周りの装飾は素人目からしても豪華だが、現代風の効率重視の建築ではない。自分はこれだけの力を持っているというそう自慢しているような豪華な装飾。金色や赤といった色を使われているため、少し目がチカチカする。
「どうなってやがる…」
つぶやいたのは俺ではない。隣を見ると俺の以外に4人の男女が居た。俺から一番近い男性は赤い髪をした体格のいい男性だ。少し目つきも悪く正面から睨みつけられると怖い。つぶやいたのはこの男のようだ。
その隣に居るのは後ろを一つにまとめたポニーテイルを腰まで伸ばした美しい女性。大和撫子を体現したような女性だ。今のこの状況についていけて無いからか驚いているが、隙を見せず周りを探るようにしている。そのため彼女を見つめていた俺を目が合った。そのまま無言で見つめ合い、相手からこちらの値踏みをしているかのように見られた。
もう一人の女性はボブカットと眼鏡をかけた少し大人しそうな女の子。前髪が長すぎて表情は分からないが両手が震えていることから、やはり今の状況は分かってないようだ。オドオドしていて今にもたおれてしまいそうだ。
最後、俺から一番遠くにいる男性は落ち着きがあり、目の前の人を眺めている。横顔からもかなりかっこいい男性で黒色の髪だが、高校にいればクラスの人気者のような男性。なんとなくこいつのことは好きになれそうにないと感じてしまった。
そして、目の前。煌びやかな豪華な椅子に座っている太った男性。指や首には趣味の悪い宝石の数々が飾られいる。その顔はにちゃあと笑い、こちらに話しかけてきた。
「偉大なる聖剣使い、いや勇者たちよ。よく我らの召喚に答えてくれたにゃも。感謝するにゃも。
余はノルマール・キヌ・ヨモワール。この国の国王にゃも!」
聖剣使い?勇者?召喚?こいつは何を言っているんだろう。あとその語尾はなんだ?意味が分からない以上に気持ちが悪い。
「…そなたらは選ばれしものにゃもだ。我らのためにその力を貸してほしいにゃも!
これは女神からの神託であるにゃも。その力で魔王軍を討ち滅ぼすにゃも!!」
女神からの神託…。さらに意味が分からない。俺はなんの特技や特徴もない一般男性だ。いやそのための聖剣か?しかし、ここにいる5人はその聖剣を持っていない。
「発言よろしいでしょうか?」
大和撫子が声を出した。おお。この状況で声が出せるなんて大した胆力だ。
「いいにゃもよ。美しいおにゃごよ」
「…は。たくさんの疑問点がありますが、3つほどに絞って聞きます。
まず1つ。聖剣とはなんですか?私はそれを扱ったことも無ければ真剣をもったこともない。それでは魔王軍?と呼ばれる勢力には足手まといでないか?

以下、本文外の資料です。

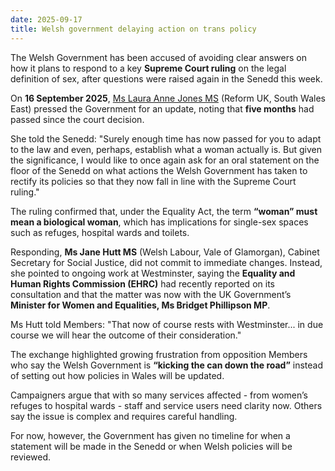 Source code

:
 ```yaml
---
date: 2025-09-17
title: Welsh government delaying action on trans policy
---
```


The Welsh Government has been accused of avoiding clear answers on how it plans to respond to a key **Supreme Court ruling** on the legal definition of sex, after questions were raised again in the Senedd this week.  

On **16 September 2025**, [Ms Laura Anne Jones MS](https://senedd.wales/people/4562) (Reform UK, South Wales East) pressed the Government for an update, noting that **five months** had passed since the court decision.  

She told the Senedd: "Surely enough time has now passed for you to adapt to the law and even, perhaps, establish what a woman actually is. But given the significance, I would like to once again ask for an oral statement on the floor of the Senedd on what actions the Welsh Government has taken to rectify its policies so that they now fall in line with the Supreme Court ruling."  

The ruling confirmed that, under the Equality Act, the term **“woman” must mean a biological woman**, which has implications for single-sex spaces such as refuges, hospital wards and toilets.  

Responding, **Ms Jane Hutt MS** (Welsh Labour, Vale of Glamorgan), Cabinet Secretary for Social Justice, did not commit to immediate changes. Instead, she pointed to ongoing work at Westminster, saying the **Equality and Human Rights Commission (EHRC)** had recently reported on its consultation and that the matter was now with the UK Government’s **Minister for Women and Equalities, Ms Bridget Phillipson MP**.  

Ms Hutt told Members: "That now of course rests with Westminster... in due course we will hear the outcome of their consideration."  

The exchange highlighted growing frustration from opposition Members who say the Welsh Government is **“kicking the can down the road”** instead of setting out how policies in Wales will be updated.  

Campaigners argue that with so many services affected - from women’s refuges to hospital wards - staff and service users need clarity now. Others say the issue is complex and requires careful handling.

For now, however, the Government has given no timeline for when a statement will be made in the Senedd or when Welsh policies will be reviewed.
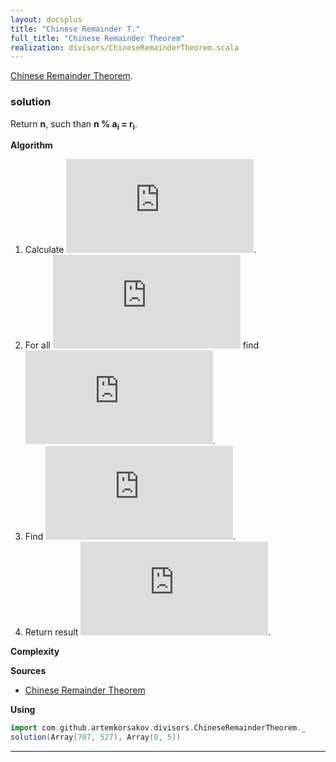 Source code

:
 ```yaml
---
layout: docsplus
title: "Chinese Remainder T."
full_title: "Chinese Remainder Theorem"
realization: divisors/ChineseRemainderTheorem.scala
---
```


[Chinese Remainder Theorem](https://en.wikipedia.org/wiki/Chinese_remainder_theorem).

### solution
Return **n**, such than **n % a<sub>i</sub> = r<sub>i</sub>**.

**Algorithm**
1. Calculate ![formula](http://latex.codecogs.com/svg.latex?M=%7B%5Cdisplaystyle%20%5Cprod%20_%7B%7Bi=1%7D%7D%5E%7Bn%7Da_%7Bi%7D%7D).
2. For all ![f](http://latex.codecogs.com/svg.latex?i%5Cin%20%5C%7B1,2,%5Cdots%20,n%5C%7D) 
find ![f](http://latex.codecogs.com/svg.latex?M_%7Bi%7D=%7B%5Cfrac%20%20M%7Ba_%7Bi%7D%7D%7D).
3. Find ![f](http://latex.codecogs.com/svg.latex?M_%7Bi%7D%5E%7B%7B-1%7D%7D=%7B%5Cfrac%20%201%7BM_%7Bi%7D%7D%7D%7B%5Cbmod%20%20%7Ba_%7Bi%7D%7D%7D).
4. Return result ![f](http://latex.codecogs.com/svg.latex?x=%5Csum%20_%7B%7Bi=1%7D%7D%5E%7Bn%7Dr_%7Bi%7DM_%7Bi%7DM_%7Bi%7D%5E%7B%7B-1%7D%7D%5Cmod%20M).
     
**Complexity**
     
**Sources** 
- [Chinese Remainder Theorem](https://en.wikipedia.org/wiki/Chinese_remainder_theorem)

**Using**
```scala mdoc
import com.github.artemkorsakov.divisors.ChineseRemainderTheorem._
solution(Array(707, 527), Array(0, 5))
```

---
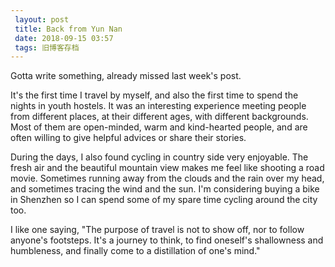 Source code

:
 ```yaml
---
 layout: post
 title: Back from Yun Nan
 date: 2018-09-15 03:57
 tags: 旧博客存档
---
```

Gotta write something, already missed last week's post.

It's the first time I travel by myself, and also the first time to spend the
nights in youth hostels. It was an interesting experience meeting people from
different places, at their different ages, with different backgrounds. Most of
them are open-minded, warm and kind-hearted people, and are often willing to
give helpful advices or share their stories.

During the days, I also found cycling in country side very enjoyable. The
fresh air and the beautiful mountain view makes me feel like shooting a road
movie. Sometimes running away from the clouds and the rain over my head, and
sometimes tracing the wind and the sun. I'm considering buying a bike in
Shenzhen so I can spend some of my spare time cycling around the city too.

I like one saying, "The purpose of travel is not to show off, nor to follow
anyone's footsteps. It's a journey to think, to find oneself's shallowness and
humbleness, and finally come to a distillation of one's mind."

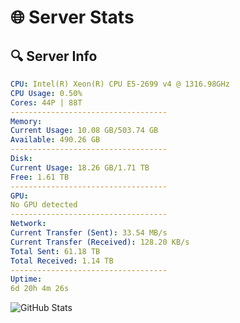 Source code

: # 🌐 Server Stats
## 🔍 Server Info
```yaml
CPU: Intel(R) Xeon(R) CPU E5-2699 v4 @ 1316.98GHz
CPU Usage: 0.50%
Cores: 44P | 88T
-----------------------------------
Memory:
Current Usage: 10.08 GB/503.74 GB
Available: 490.26 GB
-----------------------------------
Disk:
Current Usage: 18.26 GB/1.71 TB
Free: 1.61 TB
-----------------------------------
GPU:
No GPU detected
-----------------------------------
Network:
Current Transfer (Sent): 33.54 MB/s
Current Transfer (Received): 128.20 KB/s
Total Sent: 61.18 TB
Total Received: 1.14 TB
-----------------------------------
Uptime:
6d 20h 4m 26s
```
![GitHub Stats](https://img.shields.io/badge/Updated-2025-02-14_18:47:44-blue)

2つここはどこですか?私たちがいた世界とは違うようですが。太古の昔にいったという風にも思えません。
最後に……その申し出を断ることは可能でしょうか?」
かなり長い質問だな。まあこれで俺が聞きたいことは聞けるか。最後の質問はちと危ない気がするが断ることが出来るのであれば、希望は持てる。
「聖剣が何か…にゃも?
それは決まっているにゃも。聖剣とは女神から与えられる魔を討ち滅ぼすための剣のことにゃも。聖剣は後日、女神から直接承ることになるにゃも。この剣を扱えるのはそなたらのような聖剣使いのみ、戦い方も簡単にゃも。ただ単に剣をふればよいにゃも。それだけで魔王軍は壊滅するにゃも」
なんだそれ?振るだけで軍と呼ばれる集団が壊滅する剣だと?戦い方も学ばず、ただそこに居て、剣を振るうのみだとすればそれは兵器とおなじではないか。
ふと周りを見ると、さすがにそのような話は信じていないようだ。全員が困惑していた。
「あとはここがどこかだったにゃもか。メーガス大陸で最も広大な国のひとつ、ノルマール王国の場内である。この世ではないところから呼んだのだから知らなくても当然にゃも。その辺りのこともおいおい教えることにするにゃも」
"この世ではないところから呼んだ"?それは所謂、異世界転移のようなものか?それを意味するならチートのような聖剣も頷ける。そして、、、この中には落ちこぼれがでる可能性もある。そしてそれは…俺な気がする。
俺の容姿は優れてはいない。高身長ではあるがよくもやしと呼ばれるほど細い。そしてなにも特徴がないのだ。普通に生きてきただけの人間だ。そんなやつがここにいつ4人と同じようなチートを貰えるわけがない。少し覚悟を決めておいた方がよいかもしれない。俺は他の聖剣とは違う方法で強くならなければならないことを。
少し絶望したように、自分の考えを纏めていたら最後の質問に国王は答え始めた。
「この申し出を断ることはできないにゃも。なぜなら、女神の神託だからだにゃも。
そもそもこのような名誉を断る意味がわからないにゃも。聖剣使いになればそれなりの自由は与えてやるにゃも。金も女も男も望むものはそれなりに融通してやるつもりにゃも…」
そこから国王は人が変わったどす黒い声音で
「聖剣使いにならないなら、余はお前らに何も施すことはしない」
その言葉を聞いてから、俺は絶望した。まだ聖剣も貰っていないが、自分が外れくじを引いたような。すべて決められた運命のようなものを感じた。